Governing ‘Socialist’ Party punished
The massive vote for the far right National Front (FN) in the first round of regional elections in France sees them coming top in nearly half of the regions. The Party’s leader, Marine le Pen got 40% in the huge and poorest of France’s regions – Nord-Pas de Calais-Picardie.
The news is shocking but does not come as a complete surprise. It is also, it seems, not particularly due to the mood that exists after the atrocities of the Paris attacks on November 13th. This may account for just a one or two percent higher vote.
Support for the FN has been growing under the leadership of Marine le Pen in 2011. She has taken it onto a more populist tack than her father, Jean-Marie Le Pen, who was an outright defender of the heinous policies and crimes of fascism. Over 28% for the FN in this election is more than double the 13.6% in the last parliamentary election in 2012. (Because of the vagaries of the French electoral constituencies, it still has only two representatives in the country’s Assembly.)
The prospect now, after the second round next Sunday, is of the FN taking control in at least two regions – the run-down industrial area of Nord Pas de Calais and in the rich Southern region where the more extreme Marion Marechal-Le Pen heads the FN list. While the FN is patently racist, it declares it is not against immigrants…as long as they are French and respect the French traditions. They have been against the European Union and speak in favour of homes and jobs…for the French.
The FN has been able to make gains against both the ruling PS and the traditional right of Sarkozy’s Party – the UMP, now known as the Republican Party (PR). In spite of a certain rise in the personal popularity of President Hollande, Sunday’s vote indicates a collapse for his party. The PS has withdrawn from the second round in the two most threatened regions. It is proposing a ‘grand coalition’ with the ‘traditional’ right PR to try and block the FN from taking the reins of power in any region. The same proposal will no doubt arise when it comes to the presidential election in 2017, in which it is feared the FN will score another high vote.

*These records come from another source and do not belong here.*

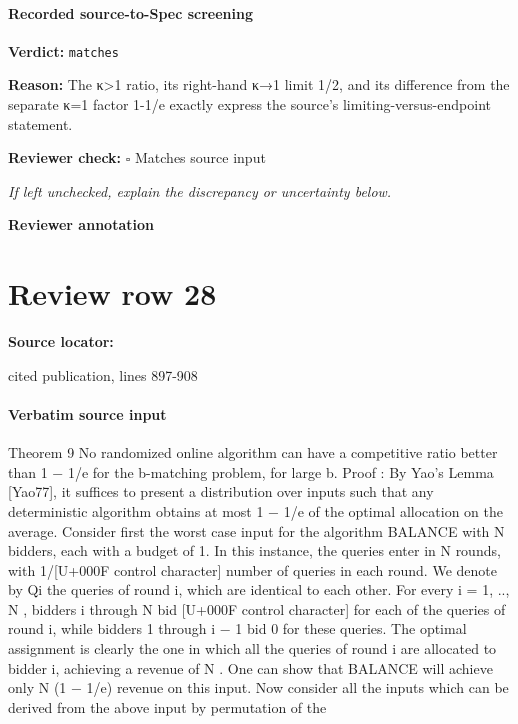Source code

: \documentclass[10pt]{article}
\newcommand{\reviewerbox}{%
  \par\noindent\fbox{\parbox{0.96\linewidth}{\rule{0pt}{0.38in}}}\par
}
\newcommand{\reviewmatch}[1]{%
  \par\noindent\textbf{Reviewer check:} $\square$\; #1\par
  \noindent\emph{If left unchecked, explain the discrepancy or uncertainty below.}\par
}
\begin{document}
\paragraph{Recorded source-to-Spec screening}
\textbf{Verdict:} \texttt{matches}
\\
{\raggedright
\textbf{Reason:} The κ>1 ratio, its right-\allowbreak{}hand κ→1 limit 1/\allowbreak{}2, and its difference from the separate κ=1 factor 1-\allowbreak{}1/\allowbreak{}e exactly express the source's limiting-\allowbreak{}versus-\allowbreak{}endpoint statement.\allowbreak{}
\par}
\reviewmatch{Matches source input}
\noindent\textbf{Reviewer annotation}\par
\reviewerbox
\clearpage
\hypertarget{source-claim-3c4533b9f3b99b22}{}
\section*{Review row 28}
\textbf{Source locator:} {\footnotesize\raggedright cited publication, lines 897-\allowbreak{}908\par}
\paragraph{Verbatim source input}
\begin{ReviewVerbatim}
Theorem 9 No randomized online algorithm can have a competitive ratio better than 1 − 1/e
for the b-matching problem, for large b.
Proof : By Yao’s Lemma [Yao77], it suffices to present a distribution over inputs such that
any deterministic algorithm obtains at most 1 − 1/e of the optimal allocation on the average.
Consider first the worst case input for the algorithm BALANCE with N bidders, each with
a budget of 1. In this instance, the queries enter in N rounds, with 1/[U+000F control character] number of queries in
each round. We denote by Qi the queries of round i, which are identical to each other. For
every i = 1, .., N , bidders i through N bid [U+000F control character] for each of the queries of round i, while bidders 1
through i − 1 bid 0 for these queries. The optimal assignment is clearly the one in which all
the queries of round i are allocated to bidder i, achieving a revenue of N . One can show that
BALANCE will achieve only N (1 − 1/e) revenue on this input.
Now consider all the inputs which can be derived from the above input by permutation of the
\end{ReviewVerbatim}
\end{document}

The PR has declared opposition to such a deal, fearing further loss of support by any association with the crisis- ridden government of Hollande and Valls. The vote for these two parties might have fallen even further if it was not for the fact that the repressive and nationalistic policies they advocated after the Paris atrocities left the FN little more to say on the issue.
The big vote for the far-right party is partially a protest vote, in the absence of forces on the left with a coherent alternative to the cuts and job losses of the incumbent parties. Abstention amongst those who say they are close to the left was in the region of 47%. The involvement of the ‘Communists’ of the PCF in government decisions means it has not been able to put up a serious opposition on behalf of workers and young people. Marine le Pen has often shown support for the problems of workers, though not necessarily for their struggles, with the FN calling workers at Air France ‘hooligans’.
They have, for nationalistic reasons, backed industries like transport being in the hands of the state. The main danger inherent in the present developments is that the FN can consolidate its support.
The major trade union federation, the CGT, linked with the ‘Communist’ Party of France, was pressed from below not to accept the prolongation of the state of emergency and ban on demonstrations after the horrific killings in Paris. (The PCF deputies had supported the prolongation in the Assembly.) The CGT membership saw it as a one-sided declaration of a truce in the struggle with the bosses and the government who continue with their attacks. The federation leaders felt compelled to call a national day of action for last Wednesday, 2 December, against the sackings at Air France and attacks trade union rights and conditions in the workplaces.
There is considerable anger building up amongst workers and young people on a number of important issues which can explode at any time. There could be outbursts of protest in the schools against the National Front’s successes and in the factories against the arrogance of the bosses. The vote last Sunday and the level of abstentions amongst workers (62%) and young people (62%) is a condemnation of the failure of the parties of the traditional ‘left’ and ‘right’ to offer any solution to the problems which anger them. Abstention amongst those who say they are close to the left was in the region of 47%. Only the older generation, the pensioners, turned out in force – 67%.
The Left Front, consisting of Melenchon’s Parti de Gauche, the PCF, some ecologists and others – has all but collapsed. It has not been able to put up any coherent opposition to the policies of the government at national or local level. Gauche Revolutionnaire (the CWI in France) has consistently argued that the only way to defeat the right and prevent the rise of the FN is with a mass campaign against austerity, job cuts and racism. The NF has stolen the clothes of the left as well as the right and prospered. The workers’ movement must reclaim and revive the ‘traditional’ programme of struggle and socialism in France.